The first camp for forced labourers was established in the Soviet Union in 1919, and by 1930 a network of more than 200 labour camps had been set up in the north of the USSR and in Siberia. The name "Gulag", by which it became known, stands for "Main Administration of Correctional Labour Camps". Both criminals and dissidents were imprisoned - the number of prisoners depended on the political situation in the Soviet Union: When the collectivisation of agriculture began in 1929, many rich or oppositional peasants were imprisoned. At the height of dictator Stalin's terror, the 'purges' of 1936-38, millions of real and perceived political opponents followed. After the Second World War, tens of thousands of foreign prisoners of war, Soviet soldiers released from German prisons and accused of treason, and ethnic groups from the USSR itself were accused of disloyalty.
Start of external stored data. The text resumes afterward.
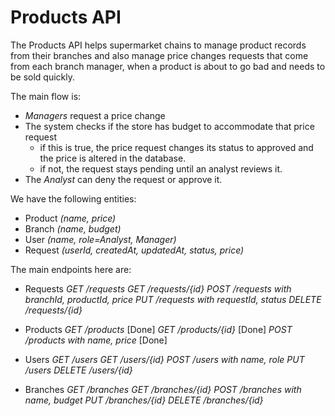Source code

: # Products API

The Products API helps supermarket chains to manage product records from their branches and also manage price changes requests that come from each branch manager, when a product is about to go bad and needs to be sold quickly.

The main flow is:
- *Managers* request a price change 
- The system checks if the store has budget to accommodate that price request
	- if this is true, the price request changes its status to approved and the price is altered in the database.
	- if not, the request stays pending until an analyst reviews it.
- The *Analyst* can deny the request or approve it. 

We have the following entities:
- Product *(name, price)*
- Branch *(name, budget)*
- User *(name, role=Analyst, Manager)*
- Request *(userId, createdAt, updatedAt, status, price)*

The main endpoints here are:
- Requests
 *GET /requests*
 *GET /requests/{id}*
 *POST /requests with branchId, productId, price*
 *PUT /requests with requestId, status*
 *DELETE /requests/{id}*

- Products
*GET /products* [Done]
*GET /products/{id}* [Done]
*POST /products with name, price* [Done]

- Users
*GET /users* 
*GET /users/{id}*
*POST /users with name, role*
*PUT /users*
*DELETE /users/{id}*

- Branches
*GET /branches*
*GET /branches/{id}*
*POST /branches with name, budget*
*PUT /branches/{id}*
*DELETE /branches/{id}*
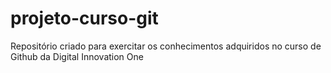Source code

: # projeto-curso-git
Repositório criado para exercitar os conhecimentos adquiridos no curso de Github da Digital Innovation One
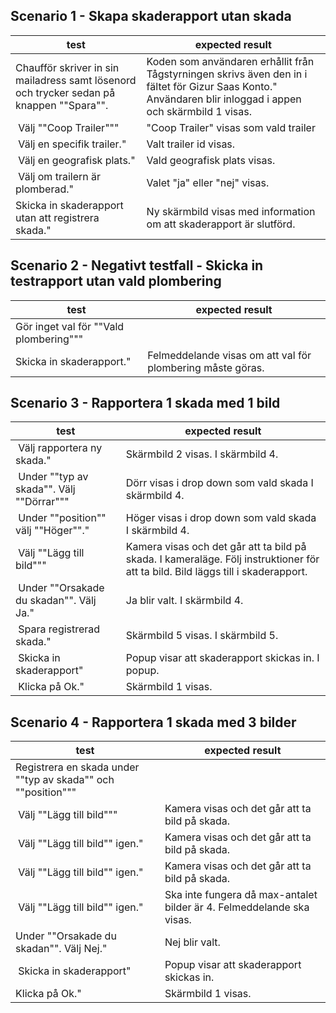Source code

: ## Scenario 1 - Skapa skaderapport utan skada

| test | expected result |
|------|-----------------|
| Chaufför skriver in sin mailadress samt lösenord och trycker sedan på knappen ""Spara"". | Koden som användaren erhållit från Tågstyrningen skrivs även den in i fältet för Gizur Saas Konto."	Användaren blir inloggad i appen och skärmbild 1 visas.|
| Välj ""Coop Trailer""" |	"Coop Trailer" visas som vald trailer |
| Välj en specifik trailer." |	Valt trailer id visas. |
| Välj en geografisk plats." |	Vald geografisk plats visas. |
| Välj om trailern är plomberad." |	Valet "ja" eller "nej" visas.|
| Skicka in skaderapport utan att registrera skada." |	Ny skärmbild visas med information om att skaderapport är slutförd. |


## Scenario 2 - Negativt testfall - Skicka in testrapport utan vald plombering

| test | expected result |
|------|-----------------|
| Gör inget val för ""Vald plombering""" ||	
| Skicka in skaderapport." |	Felmeddelande visas om att val för plombering måste göras. |


## Scenario 3 - Rapportera 1 skada med 1 bild

| test | expected result |
|------|-----------------|
| Välj rapportera ny skada." |	Skärmbild 2 visas.	I skärmbild 4. |
| Under ""typ av skada"". Välj ""Dörrar""" | Dörr visas i drop down som vald skada	I skärmbild 4. |
| Under ""position""	 välj ""Höger""." |	Höger visas i drop down som vald skada	I skärmbild 4. |
| Välj ""Lägg till bild""" |	Kamera visas och det går att ta bild på skada.	I kameraläge. Följ instruktioner för att ta bild.	Bild läggs till i skaderapport. |
| Under ""Orsakade du skadan"". Välj Ja." |	Ja blir valt.	I skärmbild 4.	|
| Spara registrerad skada." |	Skärmbild 5 visas.	I skärmbild 5.	|
| Skicka in skaderapport" |	Popup visar att skaderapport skickas in.	I popup.	|
| Klicka på Ok." |	Skärmbild 1 visas.		|

## Scenario 4 -	Rapportera 1 skada med 3 bilder

| test | expected result |
|------|-----------------|
| Registrera en skada under ""typ av skada"" och ""position"""	||
| Välj ""Lägg till bild""" |	Kamera visas och det går att ta bild på skada.|
| Välj ""Lägg till bild"" igen." |	Kamera visas och det går att ta bild på skada. |
| Välj ""Lägg till bild"" igen." |	Kamera visas och det går att ta bild på skada. |
| Välj ""Lägg till bild"" igen." |	Ska inte fungera då max-antalet bilder är 4. Felmeddelande ska visas. |
| Under ""Orsakade du skadan"". Välj Nej." |	Nej blir valt. |
| Skicka in skaderapport" |	Popup visar att skaderapport skickas in. |
| Klicka på Ok." |	Skärmbild 1 visas. |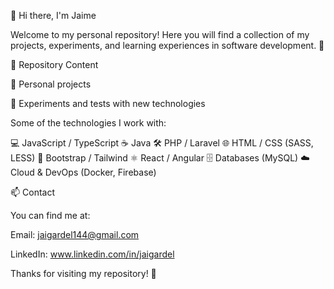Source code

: 🚀 Hi there, I'm Jaime

Welcome to my personal repository! Here you will find a collection of my projects, 
experiments, and learning experiences in software development. 🚀


📂 Repository Content


🌟 Personal projects

🧪 Experiments and tests with new technologies


Some of the technologies I work with:

💻 JavaScript / TypeScript   ☕ Java   🛠️ PHP / Laravel   🌐 HTML / CSS (SASS, LESS) 
🎨 Bootstrap / Tailwind   ⚛️ React / Angular   🗄️ Databases (MySQL)  ☁️ Cloud & DevOps (Docker, Firebase)



📫 Contact

You can find me at:

Email: jaigardel144@gmail.com

LinkedIn: www.linkedin.com/in/jaigardel


Thanks for visiting my repository! 🚀
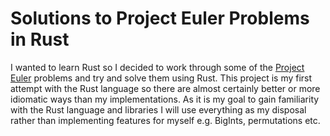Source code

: # Solutions to Project Euler Problems in Rust

I wanted to learn Rust so I decided to work through some of the [Project Euler](https://projecteuler.net) problems and try and solve them using Rust. This project is my first attempt with the Rust language so there are almost certainly better or more idiomatic ways than my implementations. As it is my goal to gain familiarity with the Rust language and libraries I will use everything as my disposal rather than implementing features for myself e.g. BigInts, permutations etc.
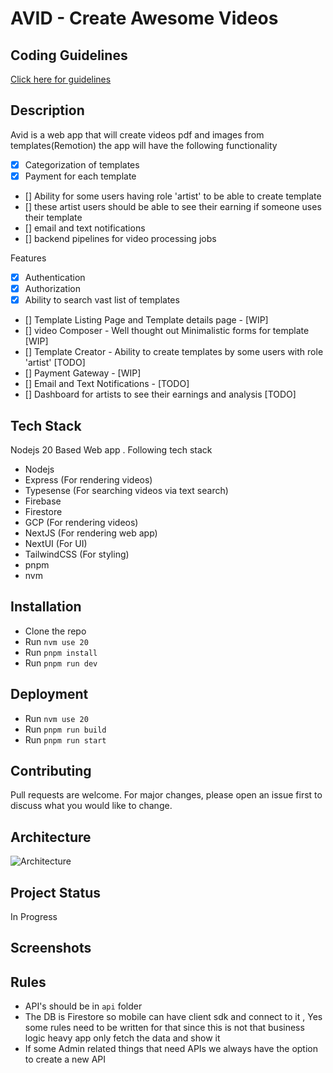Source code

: # AVID - Create Awesome Videos

## Coding Guidelines

[Click here for guidelines](CODE_GUIDELINES.md)

## Description

Avid is a web app that will create videos pdf and images from templates(Remotion)
the app will have the following functionality

- [x] Categorization of templates
- [x] Payment for each template
- [] Ability for some users having role 'artist' to be able to create template
- [] these artist users should be able to see their earning if someone uses their template
- [] email and text notifications
- [] backend pipelines for video processing jobs

Features

- [x] Authentication
- [x] Authorization
- [x] Ability to search vast list of templates
- [] Template Listing Page and Template details page - [WIP]
- [] video Composer - Well thought out Minimalistic forms for template [WIP]
- [] Template Creator - Ability to create templates by some users with role 'artist' [TODO]
- [] Payment Gateway - [WIP]
- [] Email and Text Notifications - [TODO]
- [] Dashboard for artists to see their earnings and analysis [TODO]

## Tech Stack

Nodejs 20 Based Web app . Following tech stack

- Nodejs
- Express (For rendering videos)
- Typesense (For searching videos via text search)
- Firebase
- Firestore
- GCP (For rendering videos)
- NextJS (For rendering web app)
- NextUI (For UI)
- TailwindCSS (For styling)
- pnpm
- nvm

## Installation

- Clone the repo
- Run `nvm use 20`
- Run `pnpm install`
- Run `pnpm run dev`

## Deployment

- Run `nvm use 20`
- Run `pnpm run build`
- Run `pnpm run start`

## Contributing

Pull requests are welcome. For major changes, please open an issue first to discuss what you would like to change.

## Architecture

![Architecture](./docs/AVID.png)

## Project Status

In Progress

## Screenshots

## Rules

- API's should be in `api` folder
- The DB is Firestore so mobile can have client sdk and connect to it , Yes some rules need to be written for that since this is not that business logic heavy app only fetch the data and show it
- If some Admin related things that need APIs we always have the option to create a new API
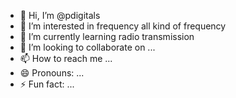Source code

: - 👋 Hi, I’m @pdigitals
- 👀 I’m interested in frequency all kind of frequency
- 🌱 I’m currently learning radio transmission
- 💞️ I’m looking to collaborate on ...
- 📫 How to reach me ...
- 😄 Pronouns: ...
- ⚡ Fun fact: ...

<!---
pdigitals/pdigitals is a ✨ special ✨ repository because its `README.md` (this file) appears on your GitHub profile.
You can click the Preview link to take a look at your changes.
--->

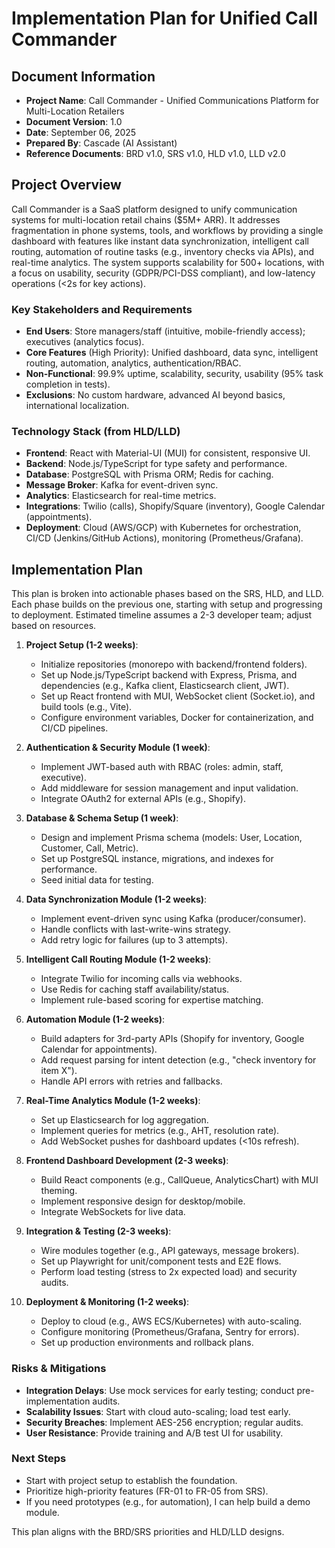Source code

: # Implementation Plan for Unified Call Commander

## Document Information

- **Project Name**: Call Commander - Unified Communications Platform for Multi-Location Retailers
- **Document Version**: 1.0
- **Date**: September 06, 2025
- **Prepared By**: Cascade (AI Assistant)
- **Reference Documents**: BRD v1.0, SRS v1.0, HLD v1.0, LLD v2.0

## Project Overview

Call Commander is a SaaS platform designed to unify communication systems for multi-location retail chains ($5M+ ARR). It addresses fragmentation in phone systems, tools, and workflows by providing a single dashboard with features like instant data synchronization, intelligent call routing, automation of routine tasks (e.g., inventory checks via APIs), and real-time analytics. The system supports scalability for 500+ locations, with a focus on usability, security (GDPR/PCI-DSS compliant), and low-latency operations (<2s for key actions).

### Key Stakeholders and Requirements

- **End Users**: Store managers/staff (intuitive, mobile-friendly access); executives (analytics focus).
- **Core Features** (High Priority): Unified dashboard, data sync, intelligent routing, automation, analytics, authentication/RBAC.
- **Non-Functional**: 99.9% uptime, scalability, security, usability (95% task completion in tests).
- **Exclusions**: No custom hardware, advanced AI beyond basics, international localization.

### Technology Stack (from HLD/LLD)

- **Frontend**: React with Material-UI (MUI) for consistent, responsive UI.
- **Backend**: Node.js/TypeScript for type safety and performance.
- **Database**: PostgreSQL with Prisma ORM; Redis for caching.
- **Message Broker**: Kafka for event-driven sync.
- **Analytics**: Elasticsearch for real-time metrics.
- **Integrations**: Twilio (calls), Shopify/Square (inventory), Google Calendar (appointments).
- **Deployment**: Cloud (AWS/GCP) with Kubernetes for orchestration, CI/CD (Jenkins/GitHub Actions), monitoring (Prometheus/Grafana).

## Implementation Plan

This plan is broken into actionable phases based on the SRS, HLD, and LLD. Each phase builds on the previous one, starting with setup and progressing to deployment. Estimated timeline assumes a 2-3 developer team; adjust based on resources.

1. **Project Setup (1-2 weeks)**:

   - Initialize repositories (monorepo with backend/frontend folders).
   - Set up Node.js/TypeScript backend with Express, Prisma, and dependencies (e.g., Kafka client, Elasticsearch client, JWT).
   - Set up React frontend with MUI, WebSocket client (Socket.io), and build tools (e.g., Vite).
   - Configure environment variables, Docker for containerization, and CI/CD pipelines.

2. **Authentication & Security Module (1 week)**:

   - Implement JWT-based auth with RBAC (roles: admin, staff, executive).
   - Add middleware for session management and input validation.
   - Integrate OAuth2 for external APIs (e.g., Shopify).

3. **Database & Schema Setup (1 week)**:

   - Design and implement Prisma schema (models: User, Location, Customer, Call, Metric).
   - Set up PostgreSQL instance, migrations, and indexes for performance.
   - Seed initial data for testing.

4. **Data Synchronization Module (1-2 weeks)**:

   - Implement event-driven sync using Kafka (producer/consumer).
   - Handle conflicts with last-write-wins strategy.
   - Add retry logic for failures (up to 3 attempts).

5. **Intelligent Call Routing Module (1-2 weeks)**:

   - Integrate Twilio for incoming calls via webhooks.
   - Use Redis for caching staff availability/status.
   - Implement rule-based scoring for expertise matching.

6. **Automation Module (1-2 weeks)**:

   - Build adapters for 3rd-party APIs (Shopify for inventory, Google Calendar for appointments).
   - Add request parsing for intent detection (e.g., "check inventory for item X").
   - Handle API errors with retries and fallbacks.

7. **Real-Time Analytics Module (1-2 weeks)**:

   - Set up Elasticsearch for log aggregation.
   - Implement queries for metrics (e.g., AHT, resolution rate).
   - Add WebSocket pushes for dashboard updates (<10s refresh).

8. **Frontend Dashboard Development (2-3 weeks)**:

   - Build React components (e.g., CallQueue, AnalyticsChart) with MUI theming.
   - Implement responsive design for desktop/mobile.
   - Integrate WebSockets for live data.

9. **Integration & Testing (2-3 weeks)**:

   - Wire modules together (e.g., API gateways, message brokers).
   - Set up Playwright for unit/component tests and E2E flows.
   - Perform load testing (stress to 2x expected load) and security audits.

10. **Deployment & Monitoring (1-2 weeks)**:
    - Deploy to cloud (e.g., AWS ECS/Kubernetes) with auto-scaling.
    - Configure monitoring (Prometheus/Grafana, Sentry for errors).
    - Set up production environments and rollback plans.

### Risks & Mitigations

- **Integration Delays**: Use mock services for early testing; conduct pre-implementation audits.
- **Scalability Issues**: Start with cloud auto-scaling; load test early.
- **Security Breaches**: Implement AES-256 encryption; regular audits.
- **User Resistance**: Provide training and A/B test UI for usability.

### Next Steps

- Start with project setup to establish the foundation.
- Prioritize high-priority features (FR-01 to FR-05 from SRS).
- If you need prototypes (e.g., for automation), I can help build a demo module.

This plan aligns with the BRD/SRS priorities and HLD/LLD designs.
Prisoners were mainly used in coal and ore mines, the timber and fishing industries, and on large construction sites, such as the construction of the White Sea-Baltic Sea Canal in 1931-33. Food - usually bread or soup - and clothing were completely inadequate for the hard labour in the icy climate, and tens of thousands died each year from malnutrition and exhaustion. Despite this, the Gulag system was seen as an important economic factor. After Stalin's death in 1953, the Gulag was officially abolished, but some camps remained. Historians estimate that more than 20 million people were imprisoned in the Gulag. The number of deaths is still unknown.

In the German Democratic Republic, the law explicitly allowed state enterprises to employ prisoners from prisons and youth work centres: Forced labour was supposed to serve the education of a "socialist personality". The background to this was the notorious shortage of labour for poorly paid or dangerous jobs, especially in the chemical industry.

From the 1950s, forced prison labour was used in virtually all industries. Notorious were the open-cast lignite mines, where extremely hard physical labour was required in all weathers. But even more dangerous was work in the Bitterfeld chemical combine, where chlorine and mercury fumes could escape from worn-out equipment, causing serious health problems and even death.

Female prisoners were mainly employed in the textile industry, for example in the production of tights and bed linen. Here, too, the pressure to perform was high, with unregulated working hours and harsh punishments for misbehaviour. Although the companies paid according to collective agreements, most of the wages remained in the prisons where the women were imprisoned.

The products of forced labour were often exported to West Germany in exchange for foreign currency: Textiles, cameras, furniture and other items ended up on Western rummage tables and in mail-order catalogues. Around 6,000 companies made money from this, including Aldi, C&A, Ikea, Quelle, Siemens and Woolworth - but for a long time they didn't want to know anything about the dubious production. Some 15,000 to 30,000 people did forced labour in GDR prisons - the system probably contributed no more than 1% to the economy.